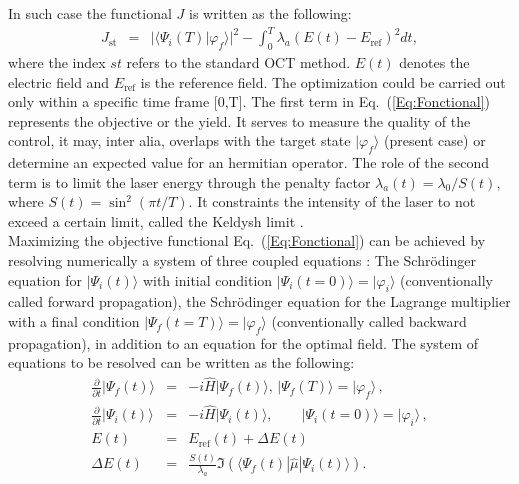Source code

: \documentclass[]{interact}
\theoremstyle{plain}%
\theoremstyle{definition}
\theoremstyle{remark}
\begin{document}
In such case the functional $J$ is written as the following: 
\begin{eqnarray} 
  J_{\mathrm{st}} & = & |\langle\varPsi_i(T)|\varphi_f\rangle|^2 -\int_0^T 
\lambda_a 
{(E(t)-E_\mathrm{ref})^2 dt}, 
\label{Eq:Fonctional}
\end{eqnarray}
where the index $st$ refers to the standard OCT method. $E(t)$ 
denotes the electric field and $E_\mathrm{ref}$ is the reference field.  
The optimization could be carried out only within a specific time frame [0,T]. 
The 
first term in Eq.~(\ref{Eq:Fonctional}) represents the objective or the yield. 
It serves to measure the quality of the control, it may, inter alia, 
overlaps with the target state $|\varphi_f\rangle$ (present case) or determine 
an expected 
value for an hermitian operator. The role of the second term is to limit the 
laser energy through the penalty factor $\lambda_a(t)=\lambda_0/S(t)$, where 
$S(t)=\sin^2(\pi t/T)$. It constraints the intensity of the laser to not exceed 
a certain limit, called the Keldysh limit \cite{Keldysh}. 
\\
Maximizing the objective functional Eq.~(\ref{Eq:Fonctional}) can be achieved 
by  
resolving numerically a system of three coupled equations \cite{Rabitz1}: 
The Schr\"{o}dinger equation for $|\varPsi_i(t)\rangle$ with initial condition 
$|\varPsi_i(t=0)\rangle=|\varphi_i\rangle$ (conventionally called forward 
propagation), the Schr\"{o}dinger equation for the Lagrange multiplier with a 
final condition $|\varPsi_f(t=T)\rangle=|\varphi_f\rangle$ (conventionally 
called backward propagation), in addition to an equation for the optimal field. 
The system of equations to be resolved can be written as the following:  
 \begin{subequations}
 \begin{eqnarray}
   \frac{\partial}{\partial t} |\varPsi_f(t)\rangle 
   &=& -i \hat{H}|\varPsi_f(t)\rangle,  
    \, |\varPsi_f(T)\rangle =  |\varphi_f\rangle
   \,, 
   \label{eq:system1}
   \\
    \frac{\partial}{\partial t} |\varPsi_i(t)\rangle &=& -i
   \hat{H} |\varPsi_i(t)\rangle,  
    \qquad |\varPsi_i(t = 0)\rangle = |\varphi_i\rangle\,, 
   \label{eq:system2}
    \\
    E(t) &=& E_{\mathrm{ref}}(t) + \Delta E(t)
   \label{eq:system3}
    \\
    \Delta E(t) &= & \frac{S(t)}{\lambda_a} \Im \left(\langle \varPsi_f(t)| 
  \hat{\mu} |\varPsi_i(t)\rangle \right). \nonumber
 \end{eqnarray}
   \label{eq:system}
 \end{subequations}
\end{document}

######

Requirement
Where pictures sit among the data above, omit them, and output the rest exactly.

Exercise response
Source code

: \documentclass[]{interact}
\theoremstyle{plain}%
\theoremstyle{definition}
\theoremstyle{remark}
\begin{document}
In such case the functional $J$ is written as the following: 
\begin{eqnarray} 
  J_{\mathrm{st}} & = & |\langle\varPsi_i(T)|\varphi_f\rangle|^2 -\int_0^T 
\lambda_a 
{(E(t)-E_\mathrm{ref})^2 dt}, 
\label{Eq:Fonctional}
\end{eqnarray}
where the index $st$ refers to the standard OCT method. $E(t)$ 
denotes the electric field and $E_\mathrm{ref}$ is the reference field.  
The optimization could be carried out only within a specific time frame [0,T]. 
The 
first term in Eq.~(\ref{Eq:Fonctional}) represents the objective or the yield. 
It serves to measure the quality of the control, it may, inter alia, 
overlaps with the target state $|\varphi_f\rangle$ (present case) or determine 
an expected 
value for an hermitian operator. The role of the second term is to limit the 
laser energy through the penalty factor $\lambda_a(t)=\lambda_0/S(t)$, where 
$S(t)=\sin^2(\pi t/T)$. It constraints the intensity of the laser to not exceed 
a certain limit, called the Keldysh limit \cite{Keldysh}. 
\\
Maximizing the objective functional Eq.~(\ref{Eq:Fonctional}) can be achieved 
by  
resolving numerically a system of three coupled equations \cite{Rabitz1}: 
The Schr\"{o}dinger equation for $|\varPsi_i(t)\rangle$ with initial condition 
$|\varPsi_i(t=0)\rangle=|\varphi_i\rangle$ (conventionally called forward 
propagation), the Schr\"{o}dinger equation for the Lagrange multiplier with a 
final condition $|\varPsi_f(t=T)\rangle=|\varphi_f\rangle$ (conventionally 
called backward propagation), in addition to an equation for the optimal field. 
The system of equations to be resolved can be written as the following:  
 \begin{subequations}
 \begin{eqnarray}
   \frac{\partial}{\partial t} |\varPsi_f(t)\rangle 
   &=& -i \hat{H}|\varPsi_f(t)\rangle,  
    \, |\varPsi_f(T)\rangle =  |\varphi_f\rangle
   \,, 
   \label{eq:system1}
   \\
    \frac{\partial}{\partial t} |\varPsi_i(t)\rangle &=& -i
   \hat{H} |\varPsi_i(t)\rangle,  
    \qquad |\varPsi_i(t = 0)\rangle = |\varphi_i\rangle\,, 
   \label{eq:system2}
    \\
    E(t) &=& E_{\mathrm{ref}}(t) + \Delta E(t)
   \label{eq:system3}
    \\
    \Delta E(t) &= & \frac{S(t)}{\lambda_a} \Im \left(\langle \varPsi_f(t)| 
  \hat{\mu} |\varPsi_i(t)\rangle \right). \nonumber
 \end{eqnarray}
   \label{eq:system}
 \end{subequations}
\end{document}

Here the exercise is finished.